The predicted amino acid sequences for these anchor-determining domains are shown in Figure 3. Both the sequences with the CEA package and the Ceb package possess, in addition to the stop codons, upstream changes (relative to the sequences of TM-anchored domains) necessary for efficient GPI processing (Englund, 1993). The latter (Figure 3, open arrowheads) represent changes toward hydrophilicity, one of which, the I-to-T change (first bolded amino acid in consensus sequences; also underlined in Figure 1 as the ACT codon), has been shown directly to markedly enhance the GPI processing efficiency of CEACAM1 mutated to include the CEA stop (from 5 to 56%) (Naghibalhossaini and Stanners, 2004). The “consensus” sequences obtained from all species for five such residues (indicated in bold in Figure 3), including the above-mentioned T residue, are strikingly similar for both the CEA-stop and Ceb-stop GPI domains, and they differ from these residues in the consensus sequence of TM domains. These observations predict that the Ceb package would also signal to give efficient GPI processing.

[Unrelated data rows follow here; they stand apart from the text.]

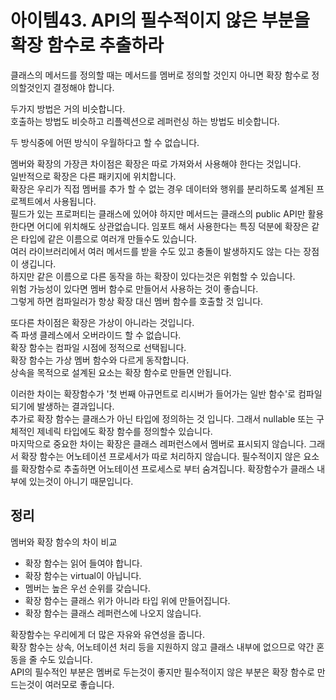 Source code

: # 아이템43. API의 필수적이지 않은 부분을 확장 함수로 추출하라

클래스의 메서드를 정의할 때는 메서드를 멤버로 정의할 것인지 아니면 확장 함수로 정의할것인지 결정해야 합니다.<br>

두가지 방법은 거의 비슷합니다.<br>
호출하는 방법도 비슷하고 리플렉션으로 레퍼런싱 하는 방법도 비슷합니다.

두 방식중에 어떤 방식이 우월하다고 할 수 없습니다.

멤버와 확장의 가장큰 차이점은 확장은 따로 가져와서 사용해야 한다는 것입니다.<br>
일반적으로 확장은 다른 패키지에 위치합니다.<br>
확장은 우리가 직접 멤버를 추가 할 수 없는 경우 데이터와 행위를 분리하도록 설계된 프로젝트에서 사용됩니다.<br>
필드가 있는 프로퍼티는 클래스에 있어야 하지만 메서드는 클래스의 public API만 활용한다면 어디에 위치해도 상관없습니다.
임포트 해서 사용한다는 특징 덕분에 확장은 같은 타입에 같은 이름으로 여러개 만들수도 있습니다.<br>
여러 라이브러리에서 여러 메서드를 받을 수도 있고 충돌이 발생하지도 않는 다는 장점이 생깁니다.<br>
하지만 같은 이름으로 다른 동작을 하는 확장이 있다는것은 위험할 수 있습니다.<br>
위험 가능성이 있다면 멤버 함수로 만들어서 사용하는 것이 좋습니다.<br>
그렇게 하면 컴파일러가 항상 확장 대신 멤버 함수를 호출할 것 입니다.

또다른 차이점은 확장은 가상이 아니라는 것입니다.<br>
즉 파생 클레스에서 오버라이드 할 수 없습니다.<br>
확장 함수는 컴파일 시점에 정적으로 선택됩니다.<br>
확장 함수는 가상 멤버 함수와 다르게 동작합니다.<br>
상속을 목적으로 설계된 요소는 확장 함수로 만들면 안됩니다.

이러한 차이는 확장함수가 '첫 번째 아규먼트로 리시버가 들어가는 일반 함수'로 컴파일되기에 발생하는 결과입니다.<br>
추가로 확장 함수는 클래스가 아닌 타입에 정의하는 것 입니다. 그래서 nullable 또는 구체적인 제네릭 타입에도 확장 함수를 정의할수 있습니다.<br>
마지막으로 중요한 차이는 확장은 클래스 레퍼런스에서 멤버로 표시되지 않습니다. 그래서 확장 함수는 어노테이션 프로세서가 따로 처리하지 않습니다. 필수적이지 않은 요소를 확장함수로 추출하면 어노테이션 프로세스로 부터 숨겨집니다. 확장함수가 클래스 내부에 있는것이 아니기 때문입니다. 


## 정리
멤버와 확장 함수의 차이 비교
- 확장 함수는 읽어 들여야 합니다.
- 확장 함수는 virtual이 아닙니다.
- 멤버는 높은 우선 순위를 갖습니다.
- 확장 함수는 클래스 위가 아니라 타입 위에 만들어집니다.
- 확장 함수는 클래스 레퍼런스에 나오지 않습니다.

확장함수는 우리에게 더 많은 자유와 유연성을 줍니다.<br>
확장 함수는 상속, 어노테이션 처리 등을 지원하지 않고 클래스 내부에 없으므로 약간 혼동을 줄 수도 있습니다.<br>
API의 필수적인 부분은 멤버로 두는것이 좋지만 필수적이지 않은 부분은 확장 함수로 만드는것이 여러모로 좋습니다.
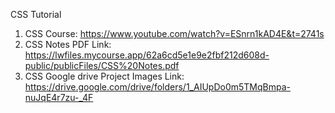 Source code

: CSS Tutorial

1. CSS Course: https://www.youtube.com/watch?v=ESnrn1kAD4E&t=2741s
2. CSS Notes PDF Link: https://lwfiles.mycourse.app/62a6cd5e1e9e2fbf212d608d-public/publicFiles/CSS%20Notes.pdf
3. CSS Google drive Project Images Link: https://drive.google.com/drive/folders/1_AIUpDo0m5TMqBmpa-nuJqE4r7zu-_4F
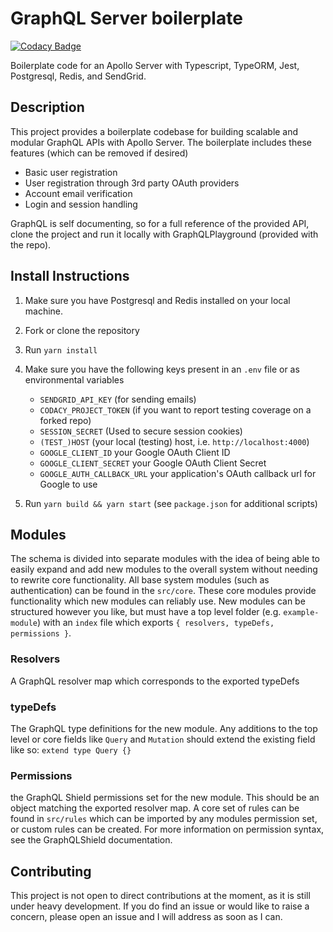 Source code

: # GraphQL Server boilerplate

[![Codacy Badge](https://api.codacy.com/project/badge/Grade/5f37e282e69c47dd859b1c35fc00afea)](https://www.codacy.com/app/Mando75/graphql-server-boilerplate?utm_source=github.com&utm_medium=referral&utm_content=Mando75/graphql-server-boilerplate&utm_campaign=Badge_Grade)

Boilerplate code for an Apollo Server with Typescript, TypeORM, Jest, Postgresql, Redis, and SendGrid.

## Description

This project provides a boilerplate codebase for building scalable and modular GraphQL APIs with Apollo Server. The boilerplate includes these features (which can be removed if desired)

- Basic user registration
- User registration through 3rd party OAuth providers
- Account email verification
- Login and session handling

GraphQL is self documenting, so for a full reference of the provided API, clone the project and run it locally with GraphQLPlayground (provided with the repo).

## Install Instructions

 1. Make sure you have Postgresql and Redis installed on your local machine.

 2. Fork or clone the repository

 3. Run `yarn install`

 4. Make sure you have the following keys present in an `.env` file or as environmental variables

     - `SENDGRID_API_KEY` (for sending emails)
     - `CODACY_PROJECT_TOKEN` (if you want to report testing coverage on a forked repo)
     - `SESSION_SECRET` (Used to secure session cookies)
     - `(TEST_)HOST` (your local (testing) host, i.e. `http://localhost:4000`)
     - `GOOGLE_CLIENT_ID` your Google OAuth Client ID
     - `GOOGLE_CLIENT_SECRET` your Google OAuth Client Secret
     - `GOOGLE_AUTH_CALLBACK_URL` your application's OAuth callback url for Google to use

 5. Run `yarn build && yarn start` (see `package.json` for additional scripts)

## Modules

The schema is divided into separate modules with the idea of being able to easily expand and add new modules to the overall system without needing to rewrite core functionality. All base system modules (such as authentication) can be found in the `src/core`. These core modules provide functionality which new modules can reliably use. New modules can be structured however you like, but must have a top level folder (e.g. `example-module`) with an `index` file which exports `{ resolvers, typeDefs, permissions }`.

### Resolvers

A GraphQL resolver map which corresponds to the exported typeDefs

### typeDefs

The GraphQL type definitions for the new module. Any additions to the top level or core fields like `Query` and `Mutation` should extend the existing field like so: `extend type Query {}`

### Permissions

the GraphQL Shield permissions set for the new module. This should be an object matching the exported resolver map. A core set of rules can be found in `src/rules` which can be imported by any modules permission set, or custom rules can be created. For more information on permission syntax, see the GraphQLShield documentation.

## Contributing

This project is not open to direct contributions at the moment, as it is still under heavy development. If you do find an issue or would like to raise a concern, please open an issue and I will address as soon as I can.
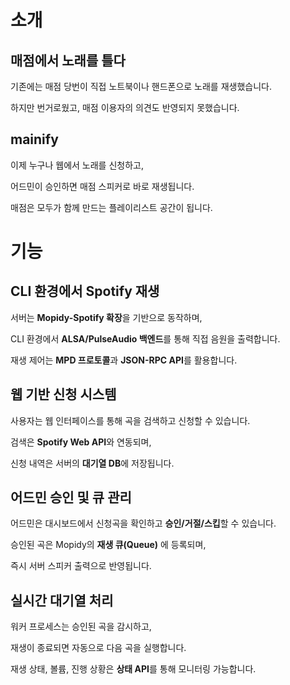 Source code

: # 소개

## 매점에서 노래를 틀다

기존에는 매점 당번이 직접 노트북이나 핸드폰으로 노래를 재생했습니다.

하지만 번거로웠고, 매점 이용자의 의견도 반영되지 못했습니다.

## **mainify**

이제 누구나 웹에서 노래를 신청하고,

어드민이 승인하면 매점 스피커로 바로 재생됩니다.

매점은 모두가 함께 만드는 플레이리스트 공간이 됩니다.

# 기능

## **CLI 환경에서 Spotify 재생**

서버는 **Mopidy-Spotify 확장**을 기반으로 동작하며,

CLI 환경에서 **ALSA/PulseAudio 백엔드**를 통해 직접 음원을 출력합니다.

재생 제어는 **MPD 프로토콜**과 **JSON-RPC API**를 활용합니다.

## **웹 기반 신청 시스템**

사용자는 웹 인터페이스를 통해 곡을 검색하고 신청할 수 있습니다.

검색은 **Spotify Web API**와 연동되며,

신청 내역은 서버의 **대기열 DB**에 저장됩니다.

## **어드민 승인 및 큐 관리**

어드민은 대시보드에서 신청곡을 확인하고 **승인/거절/스킵**할 수 있습니다.

승인된 곡은 Mopidy의 **재생 큐(Queue)** 에 등록되며,

즉시 서버 스피커 출력으로 반영됩니다.

## **실시간 대기열 처리**

워커 프로세스는 승인된 곡을 감시하고,

재생이 종료되면 자동으로 다음 곡을 실행합니다.

재생 상태, 볼륨, 진행 상황은 **상태 API**를 통해 모니터링 가능합니다.
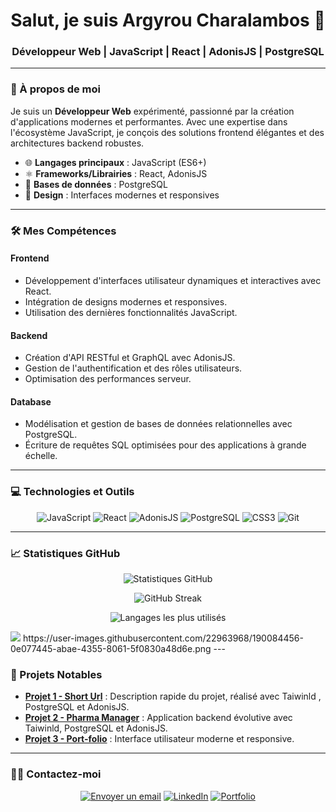 <h1 align="center">Salut, je suis Argyrou Charalambos 👋</h1>
<h3 align="center">Développeur Web | JavaScript | React | AdonisJS | PostgreSQL</h3>

---

### 🌟 À propos de moi

Je suis un **Développeur Web** expérimenté, passionné par la création d'applications modernes et performantes. Avec une expertise dans l'écosystème JavaScript, je conçois des solutions frontend élégantes et des architectures backend robustes.

- 🌐 **Langages principaux** : JavaScript (ES6+)
- ⚛️ **Frameworks/Librairies** : React, AdonisJS
- 💾 **Bases de données** : PostgreSQL
- 🎨 **Design** : Interfaces modernes et responsives

---

### 🛠️ Mes Compétences

#### **Frontend**
- Développement d'interfaces utilisateur dynamiques et interactives avec React.
- Intégration de designs modernes et responsives.
- Utilisation des dernières fonctionnalités JavaScript.

#### **Backend**
- Création d'API RESTful et GraphQL avec AdonisJS.
- Gestion de l'authentification et des rôles utilisateurs.
- Optimisation des performances serveur.

#### **Database**
- Modélisation et gestion de bases de données relationnelles avec PostgreSQL.
- Écriture de requêtes SQL optimisées pour des applications à grande échelle.

---

### 💻 Technologies et Outils

<p align="center">
  <img src="https://img.shields.io/badge/-JavaScript-F7DF1E?logo=javascript&logoColor=white&style=for-the-badge" alt="JavaScript">
  <img src="https://img.shields.io/badge/-React-61DAFB?logo=react&logoColor=white&style=for-the-badge" alt="React">
  <img src="https://img.shields.io/badge/-AdonisJS-5A45FF?logo=adonisjs&logoColor=white&style=for-the-badge" alt="AdonisJS">
  <img src="https://img.shields.io/badge/-PostgreSQL-336791?logo=postgresql&logoColor=white&style=for-the-badge" alt="PostgreSQL">
  <img src="https://img.shields.io/badge/-CSS3-1572B6?logo=css3&logoColor=white&style=for-the-badge" alt="CSS3">
  <img src="https://img.shields.io/badge/-Git-F05032?logo=git&logoColor=white&style=for-the-badge" alt="Git">
</p>

---

### 📈 Statistiques GitHub

<p align="center">
  <img src="https://github-readme-stats.vercel.app/api?username=ArgyrouCharalambos&show_icons=true&theme=radical&hide_title=true" alt="Statistiques GitHub">
</p>
<p align="center">
  <img src="https://github-readme-streak-stats.herokuapp.com/?user=ArgyrouCharalambos&theme=radical" alt="GitHub Streak">
</p>
<p align="center">
  <img style="witdh:500px" src="https://github-readme-stats.vercel.app/api/top-langs/?username=ArgyrouCharalambos&layout=compact&theme=radical" alt="Langages les plus utilisés">
</p>
<img src="https://user-images.githubusercontent.com/22963968/190084456-0e077445-abae-4355-8061-5f0830a48d6e.png" />
https://user-images.githubusercontent.com/22963968/190084456-0e077445-abae-4355-8061-5f0830a48d6e.png
---

### 🚀 Projets Notables

- **[Projet 1 - Short Url](https://github.com/ArgyrouCharalambos/qr-code-generator)** : Description rapide du projet, réalisé avec Taiwinld , PostgreSQL et AdonisJS.
- **[Projet 2 - Pharma Manager](https://github.com/ArgyrouCharalambos/PharManager-ERP-)** : Application backend évolutive avec Taiwinld, PostgreSQL et AdonisJS.
- **[Projet 3 - Port-folio](https://github.com/ArgyrouCharalambos/Portfolio)** : Interface utilisateur moderne et responsive.

---

### 👨‍💻 Contactez-moi

<p align="center">
  <a href="mailto:argykaselve@gmail.com"><img src="https://img.shields.io/badge/-Envoyer%20un%20email-D14836?logo=gmail&logoColor=white&style=for-the-badge" alt="Envoyer un email"></a>
  <a href="https://linkedin.com/in/argyrou-charalambos"><img src="https://img.shields.io/badge/-LinkedIn-0077B5?logo=linkedin&logoColor=white&style=for-the-badge" alt="LinkedIn"></a>
  <a href="https://argyroucharalambos.github.io/Portfolio/"><img src="https://img.shields.io/badge/-Portfolio-FF5722?logo=web&logoColor=white&style=for-the-badge" alt="Portfolio"></a>
</p>

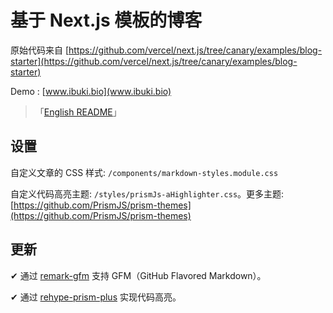 # 基于 Next.js 模板的博客
原始代码来自 [https://github.com/vercel/next.js/tree/canary/examples/blog-starter](https://github.com/vercel/next.js/tree/canary/examples/blog-starter)

Demo : [www.ibuki.bio](www.ibuki.bio)

> 「[English README](https://github.com/Hyyvez/arblog/blob/main/README-ZH.md)」

## 设置
自定义文章的 CSS 样式: `/components/markdown-styles.module.css`

自定义代码高亮主题: `/styles/prismJs-aHighlighter.css`。更多主题: [https://github.com/PrismJS/prism-themes](https://github.com/PrismJS/prism-themes)

## 更新
✔ 通过 [remark-gfm](https://unifiedjs.com/explore/package/remark-gfm/#remark-gfm) 支持 GFM（GitHub Flavored Markdown）。

✔ 通过 [rehype-prism-plus](https://github.com/timlrx/rehype-prism-plus) 实现代码高亮。
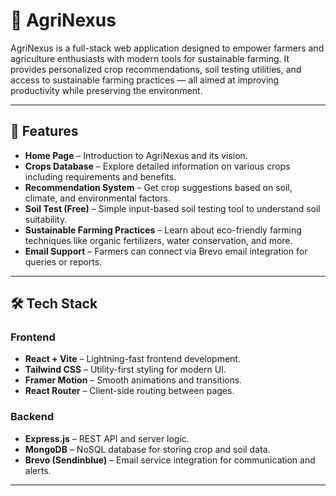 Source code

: # 🌱 AgriNexus

AgriNexus is a full-stack web application designed to empower farmers and agriculture enthusiasts with modern tools for sustainable farming. It provides personalized crop recommendations, soil testing utilities, and access to sustainable farming practices — all aimed at improving productivity while preserving the environment.

---

## 🚀 Features

- **Home Page** – Introduction to AgriNexus and its vision.  
- **Crops Database** – Explore detailed information on various crops including requirements and benefits.  
- **Recommendation System** – Get crop suggestions based on soil, climate, and environmental factors.  
- **Soil Test (Free)** – Simple input-based soil testing tool to understand soil suitability.  
- **Sustainable Farming Practices** – Learn about eco-friendly farming techniques like organic fertilizers, water conservation, and more.  
- **Email Support** – Farmers can connect via Brevo email integration for queries or reports.  

---

## 🛠️ Tech Stack

### Frontend
- **React + Vite** – Lightning-fast frontend development.  
- **Tailwind CSS** – Utility-first styling for modern UI.  
- **Framer Motion** – Smooth animations and transitions.  
- **React Router** – Client-side routing between pages.  

### Backend
- **Express.js** – REST API and server logic.  
- **MongoDB** – NoSQL database for storing crop and soil data.  
- **Brevo (Sendinblue)** – Email service integration for communication and alerts.  

---

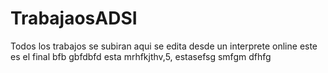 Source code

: TrabajaosADSI
=============

 Todos los trabajos se subiran aqui se edita desde un interprete online 
este es el final 
bfb gbfdbfd
esta   mrhfkjthv,5,
estasefsg smfgm dfhfg
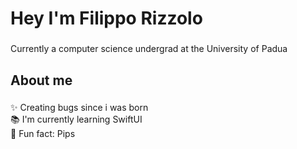 <h1 align="left">Hey I'm Filippo Rizzolo</h1>

###

<p align="left">Currently a computer science undergrad at the University of Padua</p>

###

<h2 align="left">About me</h2>

###

<p align="left">✨ Creating bugs since i was born<br>📚 I'm currently learning SwiftUI<br>🎲 Fun fact: Pips</p>

###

The Novel Mutational Ceb Package Gives Efficient GPI Processing

To verify experimentally whether the Ceb mutational package leads to the expression of a cell surface GPI-linked protein, a chimeric cDNA consisting of 25 amino acids from the carboxy-terminal exon of the CMO monkey containing the Ceb package linked to the extracellular domains of human TM-anchored CEACAM1-4L was constructed. This chimeric cDNA, denoted “CC1-CMO,” was stably transfected into the CHO-derived cell line LR-73, and it was expected to use the upstream Ala residue at the site of the chimeric junction or the Ser residue two residues downstream as the ω site for cleavage and addition of the GPI anchor (Figure 3). The cell surface localization of the expressed CC1-CMO chimeric protein was confirmed by FACS analysis of whole transfectant cells; the GPI cell surface anchorage of the protein was demonstrated by its complete sensitivity to PI-PLC digestion (Figure 4A).

Figure 4.

Figure 4.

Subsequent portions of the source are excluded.